Some individuals have been required to file a second claim — after being determined to be ineligible for initial state benefits — in order to qualify for federal benefits that often include extended state benefits.
About 18.6% of the 4.97 million North Carolinians considered in the state’s workforce as of mid-March have filed a state or federal unemployment claim.
There were 14,823 new claimants Wednesday.
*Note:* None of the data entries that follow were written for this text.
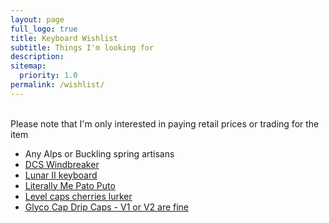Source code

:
 ```yaml
---
layout: page
full_logo: true
title: Keyboard Wishlist
subtitle: Things I'm looking for
description: 
sitemap:
  priority: 1.0
permalink: /wishlist/
---
```

<!-- <p class="describe-text"> </p> --> 
<br>
Please note that I'm only interested in paying retail prices or trading for the item

* Any Alps or Buckling spring artisans
* [DCS Windbreaker](https://pwade3.com/products/dcs-windbreaker-extras?variant=42339746578616)
* [Lunar II keyboard](https://ai03.com/projects/lunar-ii/)
* [Literally Me Pato Puto](https://keycap-archivist.com/maker/azi-keycaps/pato-puto/1148df4f/)
* [Level caps cherries lurker](https://keycap-archivist.com/maker/level-caps/lurker/56cda58e/)
* [Glyco Cap Drip Caps - V1 or V2 are fine](https://keycap-archivist.com/maker/glyco-caps/)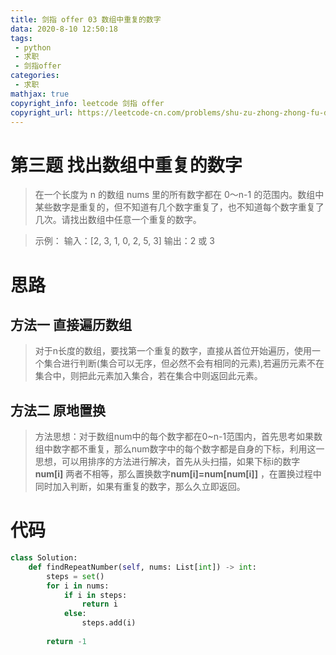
 ```yaml
---
title: 剑指 offer 03 数组中重复的数字
data: 2020-8-10 12:50:18
tags:
 - python
 - 求职
 - 剑指offer
categories:
 - 求职
mathjax: true
copyright_info: leetcode 剑指 offer
copyright_url: https://leetcode-cn.com/problems/shu-zu-zhong-zhong-fu-de-shu-zi-lcof/
---
```



# 第三题 找出数组中重复的数字 


>在一个长度为 n 的数组 nums 里的所有数字都在 0～n-1 的范围内。数组中某些数字是重复的，但不知道有几个数字重复了，也不知道每个数字重复了几次。请找出数组中任意一个重复的数字。

>示例：
输入：[2, 3, 1, 0, 2, 5, 3]
输出：2 或 3 


# 思路
## 方法一 直接遍历数组
>对于n长度的数组，要找第一个重复的数字，直接从首位开始遍历，使用一个集合进行判断(集合可以无序，但必然不会有相同的元素),若遍历元素不在集合中，则把此元素加入集合，若在集合中则返回此元素。

## 方法二 原地置换

>方法思想：对于数组num中的每个数字都在0~n-1范围内，首先思考如果数组中数字都不重复，那么num数字中的每个数字都是自身的下标，利用这一思想，可以用排序的方法进行解决，首先从头扫描，如果下标i的数字 **num[i]** 两者不相等，那么置换数字**num[i]=num[num[i]]** ，在置换过程中同时加入判断，如果有重复的数字，那么久立即返回。

# 代码

``` python
class Solution:
    def findRepeatNumber(self, nums: List[int]) -> int:
        steps = set()
        for i in nums:
            if i in steps:
                return i
            else:
                steps.add(i)
        
        return -1
```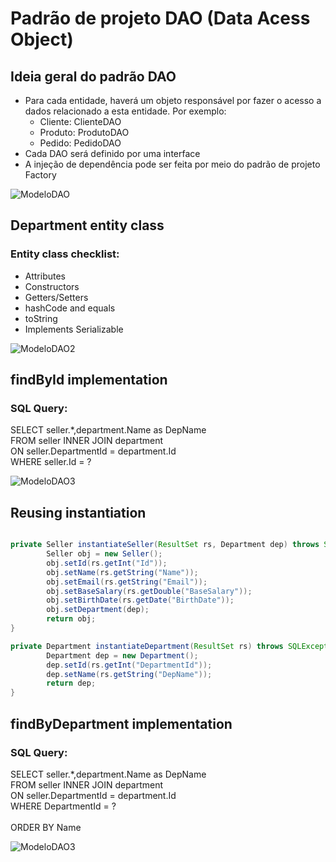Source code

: # Padrão de projeto DAO (Data Acess Object)

## Ideia geral do padrão DAO
* Para cada entidade, haverá um objeto responsável por fazer o acesso a dados relacionado a esta entidade. Por exemplo:
  * Cliente: ClienteDAO
  * Produto: ProdutoDAO
  * Pedido: PedidoDAO
* Cada DAO será definido por uma interface
* A injeção de dependência pode ser feita por meio do padrão de projeto Factory

![ModeloDAO](https://user-images.githubusercontent.com/81655895/145939055-b5a4cdbd-a04a-42dd-b3ce-af4d5ce82e6b.PNG)

## Department entity class
### Entity class checklist:
* Attributes
* Constructors
* Getters/Setters
* hashCode and equals
* toString
* Implements Serializable

![ModeloDAO2](https://user-images.githubusercontent.com/81655895/146043053-867d49e2-0b0a-42e3-ab76-6fc28c096dd7.PNG)
 
## findById implementation
 
### SQL Query: 
SELECT seller.*,department.Name as DepName <br>
FROM seller INNER JOIN department <br>
ON seller.DepartmentId = department.Id  <br>
WHERE seller.Id = ?

![ModeloDAO3](https://user-images.githubusercontent.com/81655895/146043744-88991442-c203-4a79-9231-be331e5e64ca.PNG)



## Reusing instantiation
```Java

private Seller instantiateSeller(ResultSet rs, Department dep) throws SQLException {
        Seller obj = new Seller();
        obj.setId(rs.getInt("Id"));
        obj.setName(rs.getString("Name"));
        obj.setEmail(rs.getString("Email"));
        obj.setBaseSalary(rs.getDouble("BaseSalary"));
        obj.setBirthDate(rs.getDate("BirthDate"));
        obj.setDepartment(dep);
        return obj;
}

```
```Java
private Department instantiateDepartment(ResultSet rs) throws SQLException {
        Department dep = new Department();
        dep.setId(rs.getInt("DepartmentId"));
        dep.setName(rs.getString("DepName"));
        return dep;
}

```

## findByDepartment implementation

### SQL Query:
SELECT seller.*,department.Name as DepName<br>
FROM seller INNER JOIN department<br>
ON seller.DepartmentId = department.Id<br>
WHERE DepartmentId = ?<br><br>
ORDER BY Name

![ModeloDAO3](https://user-images.githubusercontent.com/81655895/146099788-75adebe5-354f-416a-a5d0-9027f8a60698.PNG)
The daily filing peak was 34,706 on March 30.
Overall unemployment-insurance benefits payments were at $2.34 billion as of Thursday morning.
The breakdown is: $1.28 billion from the federal pandemic unemployment-compensation package; $662.9 million in state benefits, and $399.1 million in the federal pandemic unemployment assistance package.
With the state’s Unemployment Insurance Trust Fund at close to $3.85 billion before the brunt of the COVID-19 pandemic began to be felt, 17.2% of that money had been used as of Thursday morning.
Individuals without jobs and not actively looking for work are unaccounted for in the labor force.
The labor force data also does not distinguish how many workers are full time, temporary or part time, or how many jobs individuals are working.
The bureau’s U6 index includes those categories. That rate jumped from 8.4% to 22.8% in April when including an additional 6.6 million not in the workforce. The bureau said those totals include 574,000 “who believed that no jobs were available for them.”
By comparison, the N.C. U6 index rate was 7% on March 31. The U6 index at the state level is updated at the end of each quarter.